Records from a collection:
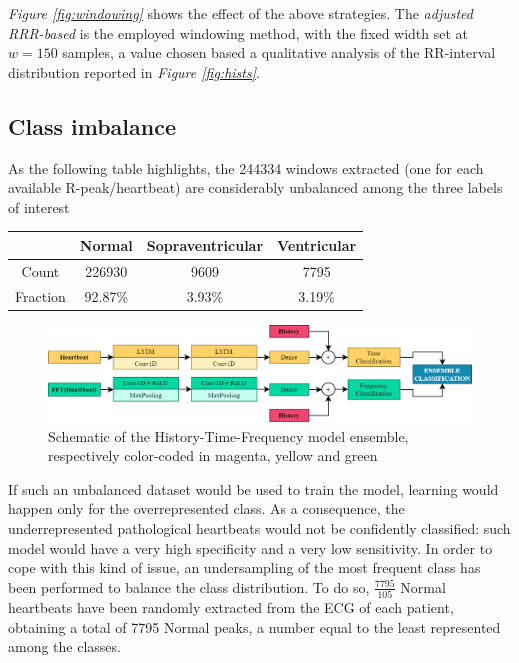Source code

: \documentclass[conference]{IEEEtran}
\newcommand{\fig}[1]{\textit{Figure \ref{#1}}}
\begin{document}
    \fig{fig:windowing} shows the effect of the above strategies. The
    \textit{adjusted RRR-based} is the employed windowing method, with the
    fixed width set at $w = 150$ samples, a value chosen based a qualitative
    analysis of the RR-interval distribution reported in \fig{fig:hists}.

\subsection{Class imbalance}
    As the following table highlights, the 244334 windows extracted 
    (one for each available R-peak/heartbeat) are
    considerably unbalanced among the three labels of interest
    \begin{center}
        \begin{tabular}{||c |c c c||}
            \hline
            & Normal & Sopraventricular & Ventricular \\
            \hline \hline
            Count & 226930 & 9609 & 7795 \\
            \hline
            Fraction & 92.87\% & 3.93\% & 3.19\% \\
            \hline
        \end{tabular}
    \end{center}

    
    \begin{figure}
        \centering
        \includegraphics{img/model.png}
        \caption{Schematic of the History-Time-Frequency model ensemble,
        respectively color-coded in magenta, yellow and green}
        \label{fig:model}
    \end{figure}

    If such an unbalanced dataset would be used to train the model, learning
    would happen only for the overrepresented class. As a consequence, the 
    underrepresented pathological heartbeats would not be confidently
    classified: such model would have a very high specificity and a very low
    sensitivity. In order to cope with this kind of issue, an undersampling of
    the most frequent class has been performed to balance the class
    distribution. To do so, $\frac{7795}{105}$ Normal heartbeats have been
    randomly extracted from the ECG of each patient, obtaining a total of 7795
    Normal peaks,
    a number equal to the least represented among the classes.
\end{document}
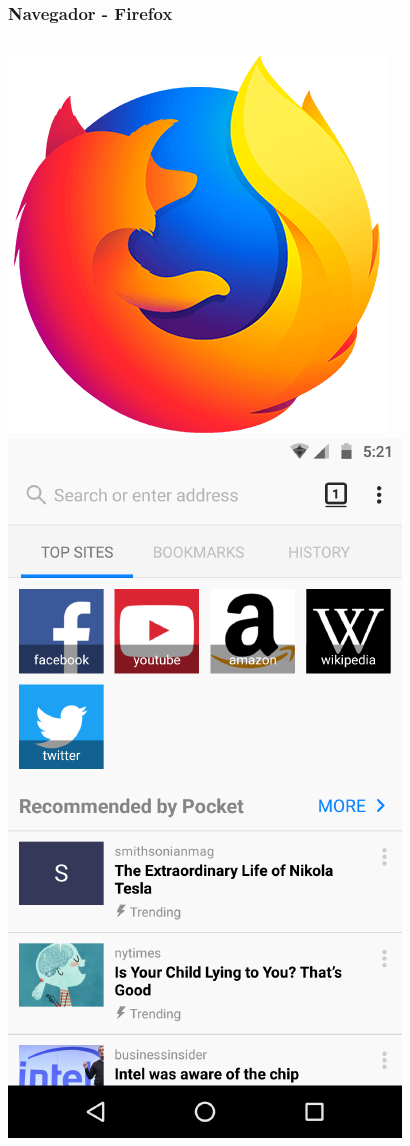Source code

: \begin{frame}

    \frametitle{Navegador - Firefox}

    \begin{columns}[c]
            \begin{center}
                \includegraphics[height=0.15\textheight]{images/firefox.png}
                \includegraphics[height=0.5\textheight]{images/firefox-screencap.png}

\end{center}
\end{columns}
\end{frame}
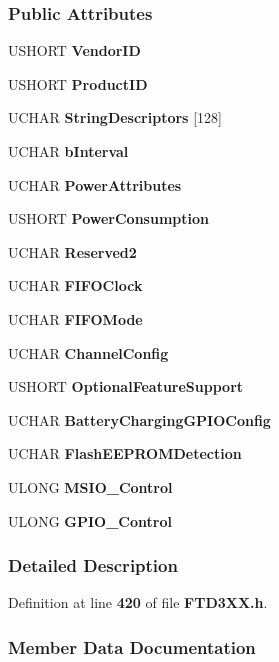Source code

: \subsubsection*{Public Attributes}
\begin{DoxyCompactItemize}
\item 
U\+S\+H\+O\+RT {\bf Vendor\+ID}
\item 
U\+S\+H\+O\+RT {\bf Product\+ID}
\item 
U\+C\+H\+AR {\bf String\+Descriptors} [128]
\item 
U\+C\+H\+AR {\bf b\+Interval}
\item 
U\+C\+H\+AR {\bf Power\+Attributes}
\item 
U\+S\+H\+O\+RT {\bf Power\+Consumption}
\item 
U\+C\+H\+AR {\bf Reserved2}
\item 
U\+C\+H\+AR {\bf F\+I\+F\+O\+Clock}
\item 
U\+C\+H\+AR {\bf F\+I\+F\+O\+Mode}
\item 
U\+C\+H\+AR {\bf Channel\+Config}
\item 
U\+S\+H\+O\+RT {\bf Optional\+Feature\+Support}
\item 
U\+C\+H\+AR {\bf Battery\+Charging\+G\+P\+I\+O\+Config}
\item 
U\+C\+H\+AR {\bf Flash\+E\+E\+P\+R\+O\+M\+Detection}
\item 
U\+L\+O\+NG {\bf M\+S\+I\+O\+\_\+\+Control}
\item 
U\+L\+O\+NG {\bf G\+P\+I\+O\+\_\+\+Control}
\end{DoxyCompactItemize}


\subsubsection{Detailed Description}


Definition at line {\bf 420} of file {\bf F\+T\+D3\+X\+X.\+h}.



\subsubsection{Member Data Documentation}
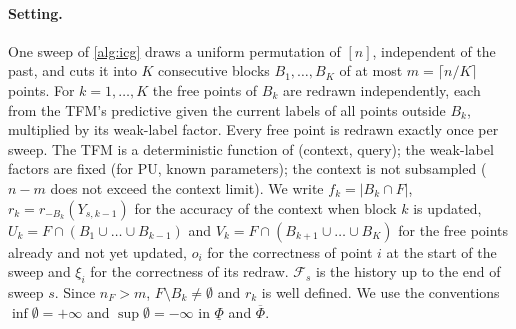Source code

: \paragraph{Setting.} One sweep of \cref{alg:icg} draws a uniform permutation of $[n]$, independent of the past, and cuts
it into $K$ consecutive blocks $B_1,\dots,B_K$ of at most $m=\lceil n/K\rceil$ points. For $k=1,\dots,K$ the free points
of $B_k$ are redrawn independently, each from the TFM's predictive given the current labels of all points outside
$B_k$, multiplied by its weak-label factor. Every free point is redrawn exactly once per sweep. The TFM is a
deterministic function of (context, query); the weak-label factors are fixed (for PU, known parameters); the context is
not subsampled ($n-m$ does not exceed the context limit). We write $f_k=\lvert B_k\cap F\rvert$,
$r_k=r_{-B_k}(Y_{s,k-1})$ for the accuracy of the context when block $k$ is updated, $U_k=F\cap(B_1\cup\dots\cup B_{k-1})$
and $V_k=F\cap(B_{k+1}\cup\dots\cup B_K)$ for the free points already and not yet updated, $o_i$ for the correctness of
point $i$ at the start of the sweep and $\xi_i$ for the correctness of its redraw. $\mathcal F_s$ is the history up to the
end of sweep $s$. Since $n_F>m$, $F\setminus B_k\neq\emptyset$ and $r_k$ is well defined. We use the conventions
$\inf\emptyset=+\infty$ and $\sup\emptyset=-\infty$ in $\underline\Phi$ and $\overline\Phi$.

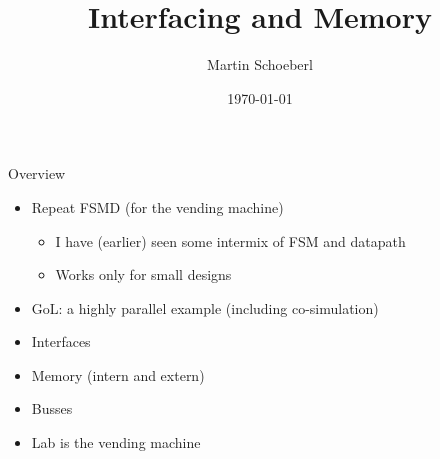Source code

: 

\newif\ifbook


\title{Interfacing and Memory}
\author{Martin Schoeberl}
\date{\today}



\begin{frame}
\titlepage
\end{frame}


\begin{frame}[fragile]{Overview}
\begin{itemize}
\item Repeat FSMD (for the vending machine)
\begin{itemize}
\item I have (earlier) seen some intermix of FSM and datapath
\item Works only for small designs
\end{itemize}
\item GoL: a highly parallel example (including co-simulation)
\item Interfaces
\item Memory (intern and extern)

\item Busses
\item Lab is the vending machine
\end{itemize}
\end{frame}



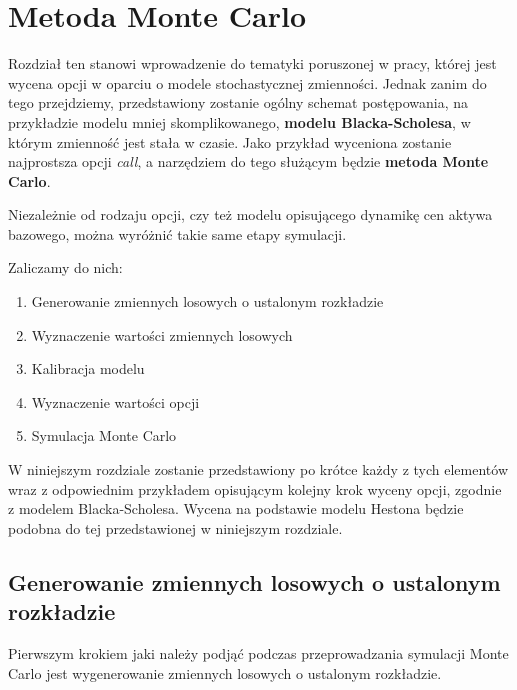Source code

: \documentclass{pracamgr}
\begin{document}
\chapter{Metoda Monte Carlo}
\label{chap:introduction}


 
 

Rozdział ten stanowi wprowadzenie do tematyki poruszonej w pracy, której jest wycena opcji w oparciu
o modele stochastycznej zmienności. 
Jednak zanim do tego przejdziemy, przedstawiony zostanie ogólny schemat postępowania, na przykładzie modelu mniej skomplikowanego, \textbf{modelu Blacka-Scholesa}, w którym zmienność jest stała w czasie.
Jako przykład wyceniona zostanie najprostsza opcji \textit{call}, a narzędziem do tego służącym 
będzie \textbf{metoda Monte Carlo}.

Niezależnie od rodzaju opcji, czy też modelu opisującego dynamikę cen aktywa bazowego, można 
wyróżnić takie same etapy symulacji. 

Zaliczamy do nich:
\begin{enumerate}
  \item Generowanie zmiennych losowych o ustalonym rozkładzie
  \item Wyznaczenie wartości zmiennych losowych
  \item Kalibracja modelu
  \item Wyznaczenie wartości opcji
  \item Symulacja Monte Carlo
\end{enumerate}

W niniejszym rozdziale zostanie przedstawiony po krótce każdy z tych elementów wraz z odpowiednim przykładem opisującym kolejny krok wyceny opcji, zgodnie z modelem Blacka-Scholesa.
Wycena na podstawie modelu Hestona będzie podobna do tej przedstawionej w niniejszym rozdziale.

\section{Generowanie zmiennych losowych o ustalonym rozkładzie}

Pierwszym krokiem jaki należy podjąć podczas przeprowadzania symulacji Monte Carlo jest 
wygenerowanie zmiennych losowych o ustalonym rozkładzie.
\end{document}
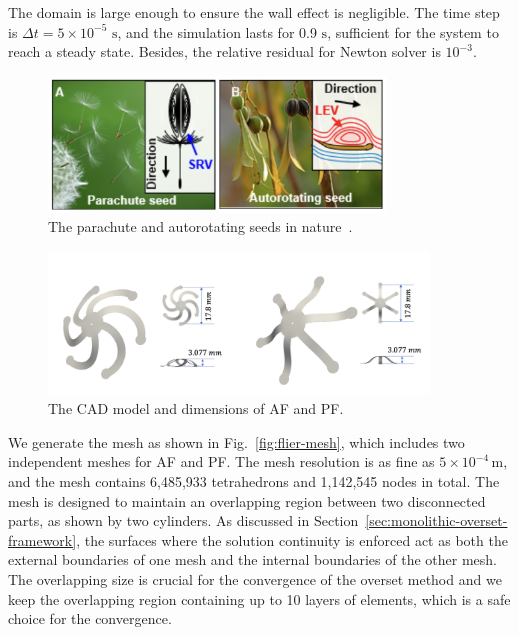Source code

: \documentclass[preprint,12pt,sort&compress]{elsarticle}
\theoremstyle{definition}%
\begin{document}
The domain is large enough to ensure the wall effect is negligible.
The time step is $\Delta t=5\times 10^{-5}$ $\mathrm{s}$, and the simulation lasts for 0.9 $\mathrm{s}$, sufficient for the system to reach a steady state.
Besides, the relative residual for Newton solver
is $10^{-3}$.\\
\begin{figure}[!htbp]
    \centering
    \includegraphics[angle=0,width=0.8\textwidth]{fig/flier-seed.png}
    \caption{The parachute and autorotating seeds in nature~\cite{kim2023flier}.}
    \label{fig:flier-seed}
\end{figure}
\begin{figure}[!htbp]
    \centering
    \includegraphics[angle=0,width=0.9\textwidth]{fig/flier-CAD.png}
    \caption{The CAD model and dimensions of AF and PF.}
    \label{fig:flier-CAD}
\end{figure}
We generate the mesh as shown in Fig.~\ref{fig:flier-mesh}, which includes two independent meshes for AF and PF. 
The mesh resolution is as fine as $5\times 10^{-4}\,\mathrm{m}$, and the 
mesh contains 6,485,933 tetrahedrons and 1,142,545 nodes in total.
The mesh is designed to maintain an overlapping region between two disconnected parts, as shown by two cylinders. 
As discussed in Section~\ref{sec:monolithic-overset-framework}, the surfaces where the solution continuity is 
enforced act as both the external boundaries of one mesh and the internal boundaries of the other mesh.
The overlapping size is crucial for the convergence of the overset method and
we keep the overlapping region containing up to 10 layers of elements, which is a safe choice for the convergence.
\end{document}
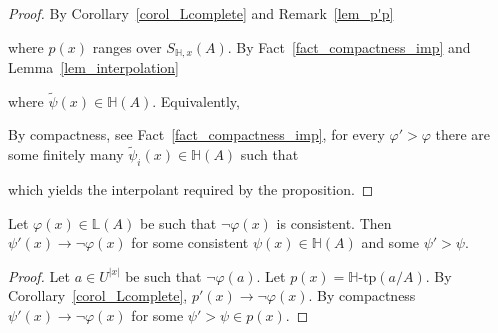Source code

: \documentclass[11pt,oneside]{amsart}
\begin{document}
\begin{proof}
  By Corollary~\ref{corol_Lcomplete} and Remark~\ref{lem_p'p}


  where $p(x)$ ranges over $S_{\mathds{H},x}(A)$.
  By Fact~\ref{fact_compactness_imp} and Lemma~\ref{lem_interpolation}


  where $\tilde{\psi}(x)\in\mathds{H}(A)$.
  Equivalently,


  By compactness, see Fact~\ref{fact_compactness_imp}, for every $\varphi'>\varphi$ there are some finitely many $\tilde{\psi}_i(x)\in\mathds{H}(A)$ such that


  which yields the interpolant required by the proposition.
\end{proof}

\begin{proposition}\label{prop_LHapprox2}
  Let $\varphi(x)\in\mathds{L}(A)$ be such that $\neg\varphi(x)$ is consistent.
  Then  $\psi'(x)\rightarrow\neg\varphi(x)$ for some consistent $\psi(x)\in\mathds{H}(A)$ and some $\psi'>\psi$.
\end{proposition}



\begin{proof}
  Let $a\in U^{|x|}$ be such that $\neg\varphi(a)$.
  Let $p(x)=\mathds{H}\mbox{-tp}(a/A)$.
  By Corollary~\ref{corol_Lcomplete}, $p'(x)\rightarrow\neg\varphi(x)$. 
  By compactness  $\psi'(x)\rightarrow\neg\varphi(x)$ for some $\psi'>\psi\in p(x)$. 
\end{proof}
\end{document}

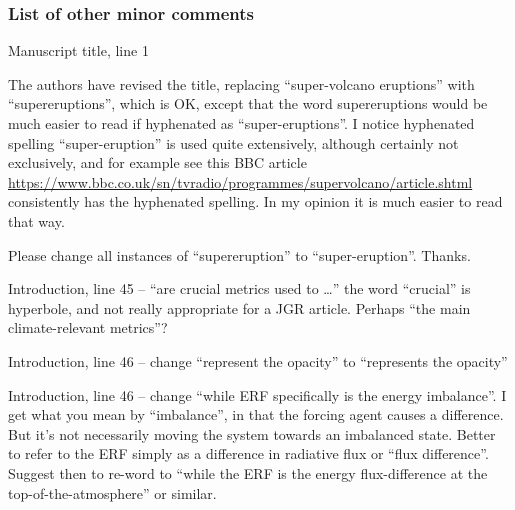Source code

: \documentclass{reviewresponse}
\begin{document}
  \subsubsection*{List of other minor comments}

  \begin{revcomment}[after title={: O1}]
    Manuscript title, line 1

    The authors have revised the title, replacing ``super-volcano eruptions'' with
    ``supereruptions'', which is OK, except that the word supereruptions would be much
    easier to read if hyphenated as ``super-eruptions''. I notice hyphenated spelling
    ``super-eruption'' is used quite extensively, although certainly not exclusively,
    and for example see this BBC article
    \url{https://www.bbc.co.uk/sn/tvradio/programmes/supervolcano/article.shtml}
    consistently has the hyphenated spelling. In my opinion it is much easier to read
    that way.

    Please change all instances of ``supereruption'' to ``super-eruption''. Thanks.
  \end{revcomment}
  \begin{revresponse}[Fixed.]
  \end{revresponse}
  \begin{revcomment}[after title={: O2},colframe={colorcommentresolved}]
    Introduction, line 45 -- ``are crucial metrics used to \ldots'' the word ``crucial''
    is hyperbole, and not really appropriate for a JGR article. Perhaps ``the main
    climate-relevant metrics''?
  \end{revcomment}
  \begin{revcomment}[after title={: O3}]
    Introduction, line 46 -- change ``represent the opacity'' to ``represents the
    opacity''
  \end{revcomment}
  \begin{revresponse}[Fixed.]
  \end{revresponse}
  \begin{revcomment}[after title={: O4}]
    Introduction, line 46 -- change ``while ERF specifically is the energy imbalance''.
    I get what you mean by ``imbalance'', in that the forcing agent causes a difference.
    But it's not necessarily moving the system towards an imbalanced state. Better to
    refer to the ERF simply as a difference in radiative flux or ``flux difference''.
    Suggest then to re-word to ``while the ERF is the energy flux-difference at the
    top-of-the-atmosphere'' or similar.
  \end{revcomment}
\end{document}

WHAT THIS TASK INVOLVES =
Tally the lines of the data that hold the string "Carlo". Answer with the number and nothing more.

SOLUTION BELOW =
4